Nicola Sturgeon seems to have broken no laws but faces calls for her resignation, whilst Matt Hancock has been found to have broken the law by the High Court but not resigned. Lord Frost, our new/old man in the Brexit role, has unilaterally extended the grace period for goods arriving into Northern Ireland which the EU seems to think will have the Government breaking international law. I don’t know about you but all this talk of law breaking is an uncomfortable reminder of the marmalade menace recently retired to a golf course. Incidentally, we noticed he chose to stand at a lectern and say words to an audience this week too.

Anyway, as we progressed through the newspapers we came to one of them, printed on salmon pink paper, that seems to think we’ve had some kind of budget. We looked into it and it seems to be a trustworthy publication as there has indeed been a budget.  

Naturally, it all started with a photo opportunity, a kind of Downtown Abbey meets M.C Esher affair with Dishi Rishi and his team arranged around a rather plush staircase. After that, it all got a bit fishy with Rishi donning his Sheriff of Nottingham persona according to the Rowntree Foundation. They state changes to universal credit will push more people into poverty and over a million people would be paying tax for the first time.  It does look as though we are all going to pay for the World-Beating Moonshot test and trace consultancy fees whether we like it or not.

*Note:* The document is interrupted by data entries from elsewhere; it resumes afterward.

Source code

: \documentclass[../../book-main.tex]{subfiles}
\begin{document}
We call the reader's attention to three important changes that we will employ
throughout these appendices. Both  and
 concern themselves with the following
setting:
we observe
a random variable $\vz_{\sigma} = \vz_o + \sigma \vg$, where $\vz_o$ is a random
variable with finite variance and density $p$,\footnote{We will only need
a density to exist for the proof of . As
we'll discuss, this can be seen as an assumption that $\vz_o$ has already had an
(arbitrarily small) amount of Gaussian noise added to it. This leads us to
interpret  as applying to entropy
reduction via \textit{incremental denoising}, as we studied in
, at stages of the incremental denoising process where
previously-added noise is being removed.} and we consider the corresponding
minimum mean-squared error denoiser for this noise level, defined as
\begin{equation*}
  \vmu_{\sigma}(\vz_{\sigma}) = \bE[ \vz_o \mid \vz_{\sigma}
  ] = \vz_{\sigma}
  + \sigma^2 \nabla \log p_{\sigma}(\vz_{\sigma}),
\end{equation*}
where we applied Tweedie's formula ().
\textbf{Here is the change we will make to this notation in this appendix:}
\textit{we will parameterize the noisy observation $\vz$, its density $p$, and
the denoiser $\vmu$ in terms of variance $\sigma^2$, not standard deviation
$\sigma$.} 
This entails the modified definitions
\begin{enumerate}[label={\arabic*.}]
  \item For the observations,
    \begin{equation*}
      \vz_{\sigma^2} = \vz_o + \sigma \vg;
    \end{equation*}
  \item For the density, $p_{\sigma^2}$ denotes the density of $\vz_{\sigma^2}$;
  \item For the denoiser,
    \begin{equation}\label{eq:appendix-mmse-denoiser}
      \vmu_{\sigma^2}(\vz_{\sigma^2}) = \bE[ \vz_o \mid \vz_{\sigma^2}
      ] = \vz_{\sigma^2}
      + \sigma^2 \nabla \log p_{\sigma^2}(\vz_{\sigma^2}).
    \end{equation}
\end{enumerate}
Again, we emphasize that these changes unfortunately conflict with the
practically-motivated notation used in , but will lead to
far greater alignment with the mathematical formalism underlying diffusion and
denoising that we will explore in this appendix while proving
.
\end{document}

Whilst we’re on the subject, we think we have a spare hour or two on Monday’s and Tuesday’s and are available as consultants for a very reasonable fee. We have little expertise in much at all but do both own a suit that we could wear without a tie when necessary.

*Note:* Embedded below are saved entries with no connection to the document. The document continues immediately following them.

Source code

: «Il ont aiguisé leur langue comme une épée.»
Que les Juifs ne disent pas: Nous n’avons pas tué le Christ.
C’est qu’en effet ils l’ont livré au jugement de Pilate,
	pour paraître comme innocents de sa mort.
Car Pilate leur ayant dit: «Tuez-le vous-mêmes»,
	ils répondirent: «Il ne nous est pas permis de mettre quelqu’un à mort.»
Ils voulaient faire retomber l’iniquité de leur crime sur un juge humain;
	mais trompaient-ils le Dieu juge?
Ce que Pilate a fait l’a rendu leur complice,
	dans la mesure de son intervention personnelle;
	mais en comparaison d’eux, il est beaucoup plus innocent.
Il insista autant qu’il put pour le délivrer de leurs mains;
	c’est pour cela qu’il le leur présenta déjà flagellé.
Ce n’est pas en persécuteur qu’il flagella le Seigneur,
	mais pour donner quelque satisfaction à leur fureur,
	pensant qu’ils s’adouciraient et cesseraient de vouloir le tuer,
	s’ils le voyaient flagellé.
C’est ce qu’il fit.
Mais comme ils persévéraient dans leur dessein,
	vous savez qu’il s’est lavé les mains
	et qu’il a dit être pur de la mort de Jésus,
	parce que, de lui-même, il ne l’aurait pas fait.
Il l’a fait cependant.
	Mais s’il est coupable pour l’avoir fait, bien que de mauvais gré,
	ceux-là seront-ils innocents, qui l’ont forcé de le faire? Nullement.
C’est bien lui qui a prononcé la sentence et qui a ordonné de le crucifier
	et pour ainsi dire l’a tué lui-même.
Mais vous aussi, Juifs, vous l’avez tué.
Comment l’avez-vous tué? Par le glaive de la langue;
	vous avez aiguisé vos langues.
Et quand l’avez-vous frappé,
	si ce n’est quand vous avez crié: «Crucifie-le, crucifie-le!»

Talking of Moonshots, Space-X did their third test with their Starship this week. It did manage to land this time but then exploded eight minutes later. Much as we’re both desperate for some travel outside of the 7 mile radius of this building, we’re even less ready than Space-X to lay down our beach towel at the final frontier just yet.

There has been rather a lot of movement on the earth front. In Sicily it has literally been raining minerality as Etna has been throwing rocks and sand into the sky, New Zealand’s North Island had an earthquake of 8.1 magnitude just this morning and in Iceland there has been much talk amongst scientists that Mount Keilir is about to get busy for the first time since the 12th century. In Wales, they’ve found a secret tunnel to Tintern Abbey probably built in the 12th Century. Closer to home, there have been a lot of roadworks as Thames Water appear to have sprung many leaks.

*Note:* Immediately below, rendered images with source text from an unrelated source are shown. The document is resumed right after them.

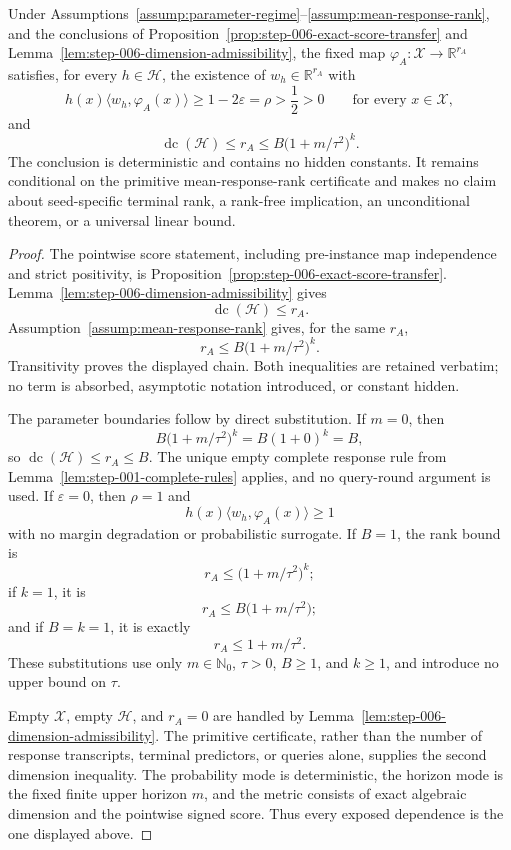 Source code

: \begin{proposition}
\label{prop:step-006-polynomial-closure}
Under Assumptions~\ref{assump:parameter-regime}--\ref{assump:mean-response-rank},
and the conclusions of
Proposition~\ref{prop:step-006-exact-score-transfer} and
Lemma~\ref{lem:step-006-dimension-admissibility}, the fixed map
\(\varphi_A:\mathcal X\to\mathbb R^{r_A}\) satisfies, for every
\(h\in\mathcal H\), the existence of \(w_h\in\mathbb R^{r_A}\) with
\[
h(x)\langle w_h,\varphi_A(x)\rangle
\ge1-2\varepsilon=\rho>\frac12>0
\qquad\text{for every }x\in\mathcal X,
\]
and
\[
\operatorname{dc}(\mathcal H)
\le r_A
\le B\bigl(1+m/\tau^2\bigr)^k.
\]
The conclusion is deterministic and contains no hidden constants.  It remains
conditional on the primitive mean-response-rank certificate and makes no
claim about seed-specific terminal rank, a rank-free implication, an
unconditional theorem, or a universal linear bound.
\end{proposition}

\begin{proof}
The pointwise score statement, including pre-instance map independence and
strict positivity, is Proposition~\ref{prop:step-006-exact-score-transfer}.
Lemma~\ref{lem:step-006-dimension-admissibility} gives
\[
\operatorname{dc}(\mathcal H)\le r_A.
\]
Assumption~\ref{assump:mean-response-rank} gives, for the same \(r_A\),
\[
r_A\le B\bigl(1+m/\tau^2\bigr)^k.
\]
Transitivity proves the displayed chain.  Both inequalities are retained
verbatim; no term is absorbed, asymptotic notation introduced, or constant
hidden.

The parameter boundaries follow by direct substitution.  If \(m=0\), then
\[
B\bigl(1+m/\tau^2\bigr)^k=B(1+0)^k=B,
\]
so \(\operatorname{dc}(\mathcal H)\le r_A\le B\).  The unique empty complete
response rule from Lemma~\ref{lem:step-001-complete-rules} applies, and no
query-round argument is used.  If \(\varepsilon=0\), then \(\rho=1\) and
\[
h(x)\langle w_h,\varphi_A(x)\rangle\ge1
\]
with no margin degradation or probabilistic surrogate.  If \(B=1\), the
rank bound is
\[
r_A\le\bigl(1+m/\tau^2\bigr)^k;
\]
if \(k=1\), it is
\[
r_A\le B\bigl(1+m/\tau^2\bigr);
\]
and if \(B=k=1\), it is exactly
\[
r_A\le1+m/\tau^2.
\]
These substitutions use only \(m\in\mathbb N_0\), \(\tau>0\), \(B\ge1\),
and \(k\ge1\), and introduce no upper bound on \(\tau\).

Empty \(\mathcal X\), empty \(\mathcal H\), and \(r_A=0\) are handled by
Lemma~\ref{lem:step-006-dimension-admissibility}.  The primitive certificate,
rather than the number of response transcripts, terminal predictors, or
queries alone, supplies the second dimension inequality.  The probability
mode is deterministic, the horizon mode is the fixed finite upper horizon
\(m\), and the metric consists of exact algebraic dimension and the pointwise
signed score.  Thus every exposed dependence is the one displayed above.
\end{proof}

News of booze this week features a freeze on alcohol tax in the budget, thanks Rishi! Also the US has announced they will drop sanctions on single malt Scotch whisky. This is also good news for Stilton producers who somehow managed to get wrapped up in the same piece of legislation. Not necessarily a partnership I’d go for, but horses and courses…

As for us, we’ve bought a new Aussie. Made by Ben Glaetzer, Heartland Directors Cut Shiraz (£28.99), from Langhorne Creek, is a cracker. The estate’s flagship wine, it has bags of berry compote, violet and chocolate on the nose. The palate is a spiced plum and bramble fruit, some liquorice spice and a finish almost as long as the Oliver Stone final cut of JFK. An excellent wine to ease you through those short ribs that have been going low and slow on the BBQ all afternoon whilst you watched Le Strade Bianche.